専用サーバーの知られざるスゴイ中身

居酒屋さんに行って、厨房が近い席などに座ることがあります。店員さんが忙しく働いている姿を見ながらのんびり飲ませてもらうわけですが、前から気になっていることがありました。厨房の入り口あたりに置いてあることが多い、ビールを注ぐための専用サーバーです。中味のビールが入っている部分をはたから見ると、冷やしているように見えません。

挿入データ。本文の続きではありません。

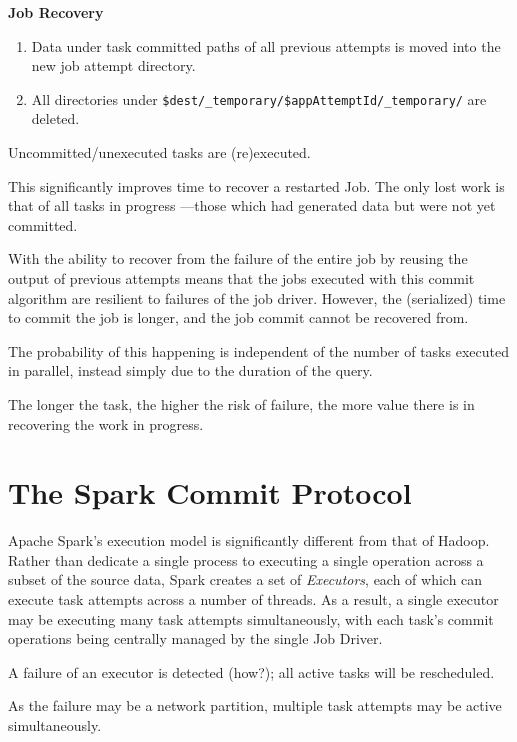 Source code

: \documentclass[conference]{IEEEtran}
\begin{document}
\textbf{Job Recovery}

\begin{enumerate}

\item Data under task committed paths of all previous attempts is moved
into the new job attempt directory.
\item All directories under \texttt{\$dest/\_temporary/\$appAttemptId/\_temporary/}
are deleted.
\end{enumerate}

Uncommitted/unexecuted tasks are (re)executed.

This significantly improves time to recover a restarted Job.
The only lost work is that of all tasks in progress ---those which had generated
data but were not yet committed.


With the ability to recover from the failure of the entire job by
reusing the output of previous attempts means that the jobs executed
with this commit algorithm are resilient to failures of the job driver.
However, the (serialized) time to commit the job is longer, and the job
commit cannot be recovered from.


The probability of this happening is independent of the number
of tasks executed in parallel, instead simply due to the duration of the query.

The longer the task, the higher the risk of failure, the more value there is
in recovering the work in progress.




\section{The Spark Commit Protocol}
\label{sec:theSparkCommitProtocol}

Apache Spark's execution model is significantly different from
that of Hadoop.
Rather than dedicate a single process to executing a single operation
across a subset of the source data, Spark creates a set of \emph{Executors},
each of which can execute task attempts across a number of threads.
As a result, a single executor may be executing many task attempts
simultaneously, with each task's commit operations being centrally managed
by the single Job Driver.


A failure of an executor is detected (how?);
all active tasks will be rescheduled.

As the failure may be a network partition, multiple task attempts may be active
simultaneously.
\end{document}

水滴がついていないし、容器はふつうの入れ物で、冷蔵機能があるようには思えないんですが、店員さんがジョッキに注ぐときは、キンキンに冷えて出てきます。

この前、会社の同僚何人かと飲みに行ったとき、その疑問を話してみたら、むかし居酒屋でアルバイトしていた経験のある同僚が、その仕組みを教えてくれました。専用サーバーに用意されているビールは、やはりまったく冷えていないのだそうです。常温のまま。同僚も不思議に思ってきいてみたら、店の店長さんがうれしそうに専用サーバーの中の技術を教えてくれたのだとか。生ビールの鮮度を保つために常温で置いておいて、瞬間的に一気に冷やす機能が、サーバーにはついているんです。

専用サーバーの中には、水が張られています。この水の中に、生ビールが注がれるときに使われるホースが通っていています。この水を凍らせることで、ホースの中を低温にし、そこをビールが通っていく瞬間にあっというまにキンキンになる仕組みなんです。さらに、注がれる瞬間に炭酸ガスと交じり合わされて、あの美味しい泡ができてくるというわけ。同僚の話を聞いて、なるほどと納得しました。ちなみに、教えてくれた店長さんは、仕組みには詳しいのに、ビールを入れる手際はバイトより下手だったそうです。